Marie-Pascale Piot - Yannick Bodin
Conformément à ses engagements de campagne, le projet de loi habilitant le Gouvernement Macron à réformer le droit du travail par ordonnances, adopté le 2 août 2017 et validé par le Conseil constitutionnel, dresse les grandes lignes des modifications qui seront apportées au droit du travail.
Pour l'essentiel, la réforme du Code du travail repose sur trois piliers : élargir le champ de la négociation collective et étendre la primauté de l'accord d'entreprise à un nombre de thèmes plus important, simplifier et renforcer le dialogue social, enfin sécuriser les relations de travail notamment les effets de leur rupture.
Le Gouvernement poursuit ainsi les réformes engagées sous la précédente mandature avec les lois Macron et Rebsamen en 2015, puis la loi Travail de 2016.
La nouvelle loi n'a pas encore été publiée mais cinq projets d'ordonnances ont déjà été rendu publics le 31 août 2017.
Elargir le champ de la négociation collective et, dans le même temps, étendre les sujets sur lesquels l'accord d'entreprise doit primer sur l'accord de branche.
La loi du 8 août 2016 dite « Loi Travail » avait instauré la primauté de l'accord d'entreprise sur l'accord de branche sur les domaines relatifs à la durée du travail et aux congés.
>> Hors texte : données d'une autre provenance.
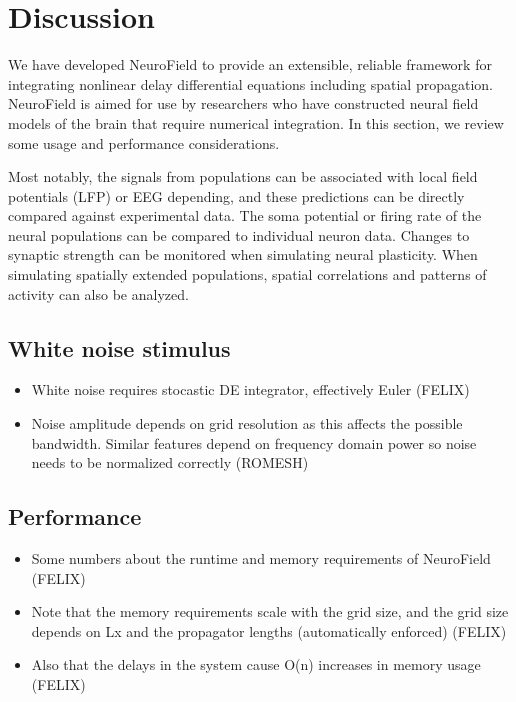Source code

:\documentclass[preprint,review,10pt,authoryear,letterpaper]{elsarticle}
\begin{document}
\section{Discussion}
\label{sec:discussion}

We have developed NeuroField to provide an extensible, reliable framework for integrating nonlinear delay differential equations including spatial propagation. NeuroField is aimed for use by researchers who have constructed neural field models of the brain that require numerical integration. In this section, we review some usage and performance considerations.

Most notably, the signals from populations can be associated with local field potentials (LFP) or EEG depending, and these predictions can be directly compared against experimental data. The soma potential or firing rate of the neural populations can be compared to individual neuron data. Changes to synaptic strength can be monitored when simulating neural plasticity. When simulating spatially extended populations, spatial correlations and patterns of activity can also be analyzed. 

\subsection{White noise stimulus}
\begin{itemize}
	\item White noise requires stocastic DE integrator, effectively Euler (FELIX)
	\item Noise amplitude depends on grid resolution as this affects the possible bandwidth. Similar features depend on frequency domain power so noise needs to be normalized correctly (ROMESH)
\end{itemize}

\subsection{Performance}

\begin{itemize}
\item Some numbers about the runtime and memory requirements of NeuroField (FELIX)
\item Note that the memory requirements scale with the grid size, and the grid size depends on Lx and the propagator lengths (automatically enforced) (FELIX)
\item Also that the delays in the system cause O(n) increases in memory usage (FELIX)
\end{itemize}
\end{document}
Le projet de loi fixe comme objectif l'extension de ce champ d'application.
Le projet d'ordonnance rendu public vise à redéfinir l'articulation entre les accords de branche et les accords d'entreprise en fonction des domaines concernés :
- les domaines dans lesquels l'accord de branche peut définir les garanties applicables aux salariés (on y retrouve les domaines classiques - salaires, classifications, etc. - mais aussi certains domaines limités de la durée du travail, certains aspects des contrats de travail à durée déterminée, l'égalité professionnelle, le contrat de chantier,…) ; sauf accord d'entreprise assurant des garanties équivalentes, l'accord de branche prévaut dans ces onze domaines ;
- les quatre domaines dans lesquels l'accord de branche pourrait interdire toute adaptation par accord d'entreprise (prévention des effets de l'exposition aux facteurs de risques professionnels ; insertion professionnelle et maintien dans l'emploi des travailleurs handicapés ; effectif à partir duquel les délégués syndicaux peuvent être désignés ; primes pour travaux dangereux et insalubres) ; les branches doivent confirmer ces « clauses de verrouillage » (interdisant toute dérogation) préexistantes avant le 1er janvier 2019 ;
- Sur tout le reste, l'accord d'entreprise primerait sur l'accord de branche.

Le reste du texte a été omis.